George Catlin (1796-1872) était célèbre de son vivant,
au-delà des Etats-Unis qu’il a parcourus pendant près de vingt ans pour
collectionner les objets traditionnels des Indiens et surtout peindre ceux-ci
tels qu’ils étaient encore. Pour un temps limité : dans Bison, le roman que lui
consacre Patrick Grainville, celui-ci montre bien comment Catlin travaillait
dans l’urgence, conscient des menaces qui pesaient sur cette civilisation. Il
ne se trompait pas, nous le savons, et probablement les Français qui découvraient
ses collections en 1845 les ont-ils reçues comme venant d’un monde occupé à se
défaire. Baudelaire, Nerval, Gautier, Hugo, Delacroix ou George Sand étaient
fascinés. Et nous aujourd’hui tout autant, par l’intermédiaire de Patrick
Grainville.
Bison n’est pas
une biographie du peintre.
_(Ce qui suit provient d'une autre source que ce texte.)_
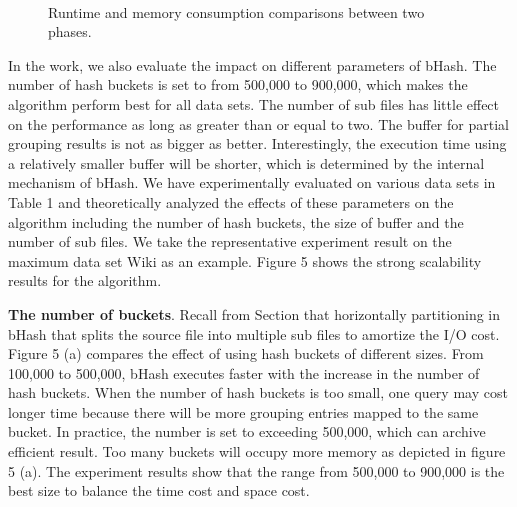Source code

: \begin{figure}%
    \centering
    \ \
    \hspace{1pt}
    \ \
    \caption{Runtime and memory consumption comparisons between two phases.}\label{fig:Phase evaluation}
\end{figure}


In the work, we also evaluate the impact on different parameters of bHash. The number of hash buckets is set to from 500,000 to 900,000, which makes the algorithm perform best for all data sets. The number of sub files has little effect on the performance as long as greater than or equal to two. The buffer for partial grouping results is not as bigger as better. Interestingly, the execution time using a relatively smaller buffer will be shorter, which is determined by the internal mechanism of bHash. We have experimentally evaluated on various data sets in Table 1 and theoretically analyzed the effects of these parameters on the algorithm including the number of hash buckets, the size of buffer and the number of sub files. We take the representative experiment result on the maximum data set Wiki as an example. Figure 5 shows the strong scalability results for the algorithm.

\textbf{The number of buckets}. Recall from Section \uppercase\expandafter{\romannumeral3} that horizontally partitioning in bHash that splits the source file into multiple sub files to amortize the I/O cost. Figure 5 (a) compares the effect of using hash buckets of different sizes. From 100,000 to 500,000, bHash executes faster with the increase in the number of hash buckets. When the number of hash buckets is too small, one query may cost longer time because there will be more grouping entries mapped to the same bucket. In practice, the number is set to exceeding 500,000, which can archive efficient result. Too many buckets will occupy more memory as depicted in figure 5 (a). The experiment results show that the range from 500,000 to 900,000 is the best size to balance the time cost and space cost.

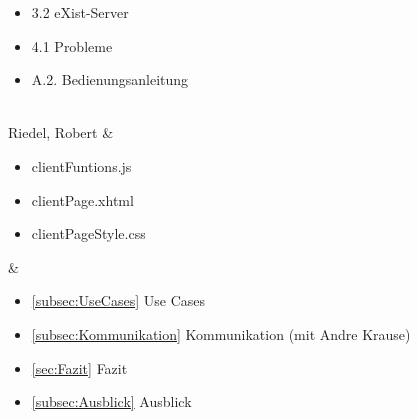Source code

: \begin{table}[H]
\begin{tabu}
\begin{itemize}
		\item 3.2 eXist-Server
		\item 4.1 Probleme
		\item A.2. Bedienungsanleitung
\end{itemize}\\ \hline
		Riedel, Robert & \begin{itemize}
		\itemsep 0pt
		\item clientFuntions.js
		\item clientPage.xhtml
		\item clientPageStyle.css
\end{itemize} & \begin{itemize}
		\itemsep 0pt
		\item \ref{subsec:UseCases} Use Cases
		\item \ref{subsec:Kommunikation} Kommunikation (mit Andre Krause)
		\item \ref{sec:Fazit} Fazit
		\item \ref{subsec:Ausblick} Ausblick
\end{itemize}\\
	\end{tabu}
\end{table}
Quand il arrive avec Bogard, son guide et
interprète, tous deux juchés sur leurs chevaux surchargés, dans un village
sioux près de la rivière Wapiti, nous sommes en 1832. Son programme est
fixé : « des dizaines de tribus
à rencontrer, à voir… à décrire. » Programme à mener à toute allure,
non seulement en raison de l’urgence déjà évoquée mais aussi des contraintes
techniques : la peinture sèche vite, les ciels sont changeants, de
nombreuses scènes, dont les chasses au bison, doivent être saisies dans leur
mouvement. Le remords est interdit. « Il
peut peindre ainsi cinq, six tableaux par jour. Cet été 1832, il peindra cent
trente-cinq tableaux. A la volée, au fil des heures, des jours, des fleuves,
des rafales de vent clair. »
Chez les Sioux d’Aigle Rouge, Catlin s’installe. Il partage
leur vie assez longtemps pour gagner la confiance, apprendre les coutumes et
même partager la couche de Cuisses, une troublante jeune femme. Les Indiens ne
sont plus un groupe, ils deviennent des individualités, passionnantes pour
certaines. Louve Blanche, la jeune Crow enlevée par le chef qui en a fait sa
quatrième épouse. Ou Oiseau Deux Couleurs, « homme-femme », chamane,
voyant-guérisseur. D’autres encore…
Catlin n’ira pas jusqu’à comprendre le besoin de
guerre qui anime les Sioux et qui semble appartenir à leur vie sociale autant
que bien d’autres traits culturels pour lesquels il éprouve davantage de
considération. Souvent, son goût de collectionneur l’emporte sur le respect :
il amasse les objets remarquables, se disant (pour se donner bonne
conscience ?) qu’il est le seul à être capable de les sauver. Catlin est
fascinant jusque dans ses contradictions.